Homemade Quark


catrionaleo@hotmail.com
 

How do I know if my homemade quark turned out successful with the right properties for the Budwig mix? I used organic ‘baking milk’ in Norway, lightly pasteurised, non-homogenised containing 50% skimmed milk, 50% buttermilk and ‘dense cultures’. I left it sitting on the kitchen counter for 24 hours, followed by 1/2 a day in the oven (first warmed to 50 degrees celsius then turned off). Then I drained it for 1/2 a day and it turned out like the consistency of quark or non-thick yoghurt. It didn’t curdle like I thought it should and didn’t look like cottage cheese when straining. Do you think it still has the properties needed for the Budwig recipe? 


 

Sounds okay.  Is the moisture content similar to cottage cheese or quark?  The acid test is to mix 40g FSO with 100g of your cheese and mix with an immersion blender or equivalent for a couple minutes.  If they combine, you're good!!

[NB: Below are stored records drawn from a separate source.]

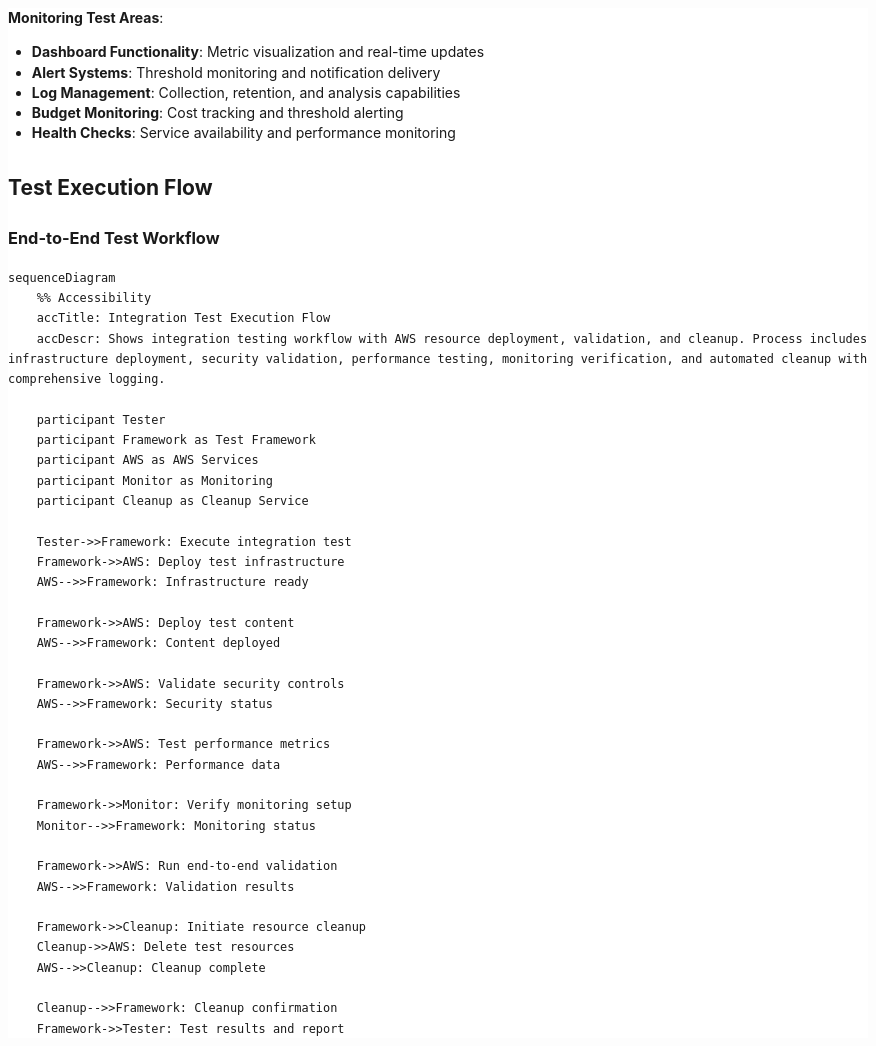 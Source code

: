 **Monitoring Test Areas**:
- **Dashboard Functionality**: Metric visualization and real-time updates
- **Alert Systems**: Threshold monitoring and notification delivery
- **Log Management**: Collection, retention, and analysis capabilities
- **Budget Monitoring**: Cost tracking and threshold alerting
- **Health Checks**: Service availability and performance monitoring

## Test Execution Flow

### End-to-End Test Workflow

```mermaid
sequenceDiagram
    %% Accessibility
    accTitle: Integration Test Execution Flow
    accDescr: Shows integration testing workflow with AWS resource deployment, validation, and cleanup. Process includes infrastructure deployment, security validation, performance testing, monitoring verification, and automated cleanup with comprehensive logging.
    
    participant Tester
    participant Framework as Test Framework
    participant AWS as AWS Services
    participant Monitor as Monitoring
    participant Cleanup as Cleanup Service
    
    Tester->>Framework: Execute integration test
    Framework->>AWS: Deploy test infrastructure
    AWS-->>Framework: Infrastructure ready
    
    Framework->>AWS: Deploy test content
    AWS-->>Framework: Content deployed
    
    Framework->>AWS: Validate security controls
    AWS-->>Framework: Security status
    
    Framework->>AWS: Test performance metrics
    AWS-->>Framework: Performance data
    
    Framework->>Monitor: Verify monitoring setup
    Monitor-->>Framework: Monitoring status
    
    Framework->>AWS: Run end-to-end validation
    AWS-->>Framework: Validation results
    
    Framework->>Cleanup: Initiate resource cleanup
    Cleanup->>AWS: Delete test resources
    AWS-->>Cleanup: Cleanup complete
    
    Cleanup-->>Framework: Cleanup confirmation
    Framework->>Tester: Test results and report
```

I do think your process is more complicated than it needs to be.  I mix about 100g yogurt with live cultures (Siggi's drinkable) with 2 litres of lowfat milk, put it in a yogurtmaker at 100F, let it ferment for 10 hours, then strain.  The result is perfect for making fso/cc

On Wed, Dec 27, 2023 at 9:19 AM <catrionaleo@...> wrote:
How do I know if my homemade quark turned out successful with the right properties for the Budwig mix? I used organic ‘baking milk’ in Norway, lightly pasteurised, non-homogenised containing 50% skimmed milk, 50% buttermilk and ‘dense cultures’. I left it sitting on the kitchen counter for 24 hours, followed by 1/2 a day in the oven (first warmed to 50 degrees celsius then turned off). Then I drained it for 1/2 a day and it turned out like the consistency of quark or non-thick yoghurt. It didn’t curdle like I thought it should and didn’t look like cottage cheese when straining. Do you think it still has the properties needed for the Budwig recipe?